Would Mark Twain tweet if he were around today? Quite likely—he was an enthusiastic early adopter of the high-tech media of his era and an aphoristic genius. “Not that he’d tell the world what he had for breakfast,” says the Bancroft Library’s Harriet Smith, one of the editors of the two recently published volumes of The Autobiography of Mark Twain.
Yet even as he tweeted Twain would likely have railed against the evils of the new media. That’s the take from Smith and other leading Twain scholars at the University of California’s famed Mark Twain Papers & Project, which houses a vast archive of Twain’s manuscripts, notebooks, and more than 11,000 letters. The project’s main mission is to produce scholarly editions of Twain’s published and unpublished work, more than 30 volumes of which have already appeared in scrupulously annotated editions, most under the guidance of General Editor and Curator Bob Hirst. Increasingly, they are also ushering Twain’s work into the digital age: So far 10 volumes of his autobiography and letters, plus numerous images, are searchable online or available as e-books. “Much has been accomplished, much remains to be done,” editor Ben Griffin says.
Twain was a very careful wordsmith who would have found effusive tweeting and blogging a fine target for his sarcasm, editors Griffin and Vic Fischer noted. After all, he once said that a successful book is “not made of what is in it, but of what is left out of it.”
The group doesn’t doubt that Twain would latch onto word processing, since he was among the first American authors to use a typewriter, and likely the first to denounce it as well. Not long after he acquired the device he began grousing about it and wound up offering it to his close friend and advisor William Dean Howells, writing, “I’ll sell it to you for the twelve dollars … or I’ll gladly send it to you for nothing if you choose (for, plainly to be honest, I think $12 is too much for it.)” Where’d I find that quote? Not from these brilliant editors in person, but online, at the Mark Twain Project’s website!
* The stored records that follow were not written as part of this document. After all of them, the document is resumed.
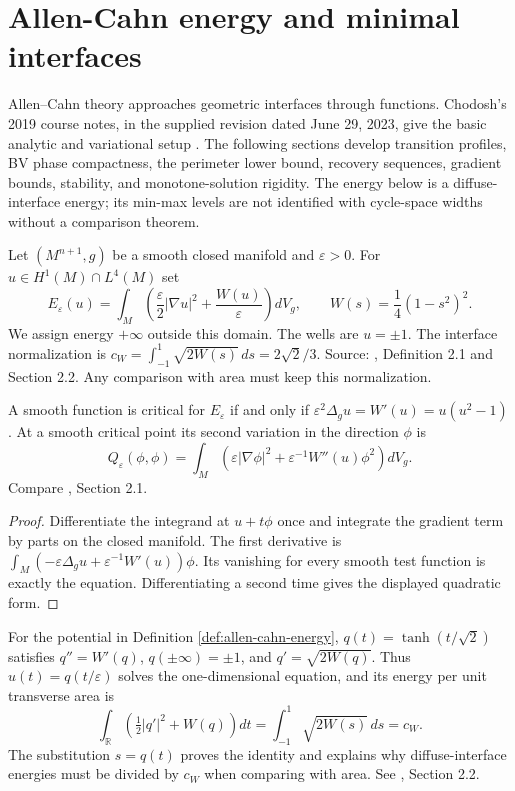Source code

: \chapter{Allen-Cahn energy and minimal interfaces}\label{sec:allen-cahn}
Allen--Cahn theory approaches geometric interfaces through functions. Chodosh's 2019 course notes, in the supplied revision dated June 29, 2023, give the basic analytic and variational setup \cite{ChAC}. The following sections develop transition profiles, BV phase compactness, the perimeter lower bound, recovery sequences, gradient bounds, stability, and monotone-solution rigidity. The energy below is a diffuse-interface energy; its min-max levels are not identified with cycle-space widths without a comparison theorem.

\begin{definition}\label{def:allen-cahn-energy}
Let $(M^{n+1},g)$ be a smooth closed manifold and $\varepsilon>0$. For $u\in H^1(M)\cap L^4(M)$ set
\[
 E_\varepsilon(u)=\int_M\left(\frac\varepsilon2|\nabla u|^2+\frac{W(u)}\varepsilon\right)dV_g,
 \qquad W(s)=\frac14(1-s^2)^2.
\]
We assign energy $+\infty$ outside this domain. The wells are $u=\pm1$. The interface normalization is
$c_W=\int_{-1}^{1}\sqrt{2W(s)}\,ds=2\sqrt2/3$.
Source: \cite{ChAC}, Definition 2.1 and Section 2.2. Any comparison with area must keep this normalization.
\end{definition}

\begin{proposition}\label{prop:allen-cahn-variation}
A smooth function is critical for $E_\varepsilon$ if and only if
$\varepsilon^2\Delta_g u=W'(u)=u(u^2-1)$.
At a smooth critical point its second variation in the direction $\phi$ is
\[
 Q_\varepsilon(\phi,\phi)=\int_M\left(\varepsilon|\nabla\phi|^2+\varepsilon^{-1}W''(u)\phi^2\right)dV_g.
\]
Compare \cite{ChAC}, Section 2.1.
\end{proposition}
\begin{proof}
Differentiate the integrand at $u+t\phi$ once and integrate the gradient term by parts on the closed manifold. The first derivative is
$\int_M(-\varepsilon\Delta_g u+\varepsilon^{-1}W'(u))\phi$.
Its vanishing for every smooth test function is exactly the equation. Differentiating a second time gives the displayed quadratic form.
\end{proof}

\begin{example}\label{ex:allen-cahn-layer}
For the potential in Definition \ref{def:allen-cahn-energy},
$q(t)=\tanh(t/\sqrt2)$ satisfies $q''=W'(q)$, $q(\pm\infty)=\pm1$, and $q'=\sqrt{2W(q)}$.
Thus $u(t)=q(t/\varepsilon)$ solves the one-dimensional equation, and its energy per unit transverse area is
\[
 \int_{\mathbb R}\left(\tfrac12|q'|^2+W(q)\right)dt
 =\int_{-1}^{1}\sqrt{2W(s)}\,ds=c_W.
\]
The substitution $s=q(t)$ proves the identity and explains why diffuse-interface energies must be divided by $c_W$ when comparing with area. See \cite{ChAC}, Section 2.2.
\end{example}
A similar ambivalence affected his relationship to the telephone, which he acquired so early he had almost nobody to call. He’d rail against it, editor Michael Frank says, but he also hailed it as a wonder of human progress: “Yes, indeed, great is the telephone…. Confound the thing, its marvels bewitch me…. For we do live in an age compared to which all other ages are dull & eventless,” he exulted in one letter. But years later he consigned the phone’s inventor to Hell: “It is my heart-warm and world-embracing Christian hope and aspiration that all of us—the high, the low, the rich, the poor, the admired, the despised, the loved, the hated, the civilized, the savage—may eventually be gathered together in a heaven of everlasting rest and peace and bliss—except the inventor of the telephone.”
Twain also tried dictating with Thomas Edison’s cylinder phonograph, and was well acquainted with the great electrical pioneer Nikola Tesla. His most notorious technology encounter was in the 1880s with the Paige typesetting machine, on which he squandered hundreds of thousands of dollars. (Until the 1880s, type was set by hand, one letter at a time, and broken down by hand after printing, a tedious, time-consuming process.) He was deeply infatuated by the machine’s thousands of moving parts that duplicated movements of human hands—the very feature that made Paige’s machine unworkable. Frank points out that Twain actually passed up an opportunity to trade his assets in this overwrought contrivance for Ottmar Mergenthaler’s ingenious linotype machine, which would dominate the printing industry for the next 80 years.
Because Twain dictated large chunks of his Autobiography, an obvious question is whether he’d also favor a voice-activated computer. “Maybe not, because he really liked to have a person listening. He needed an audience,” says Fischer. And that he still enjoys: The first print volume of the Autobiography, which appeared in 2010 (100 years after his death, per his wishes), has sold more than a half-million copies and been translated into German, French, and Japanese.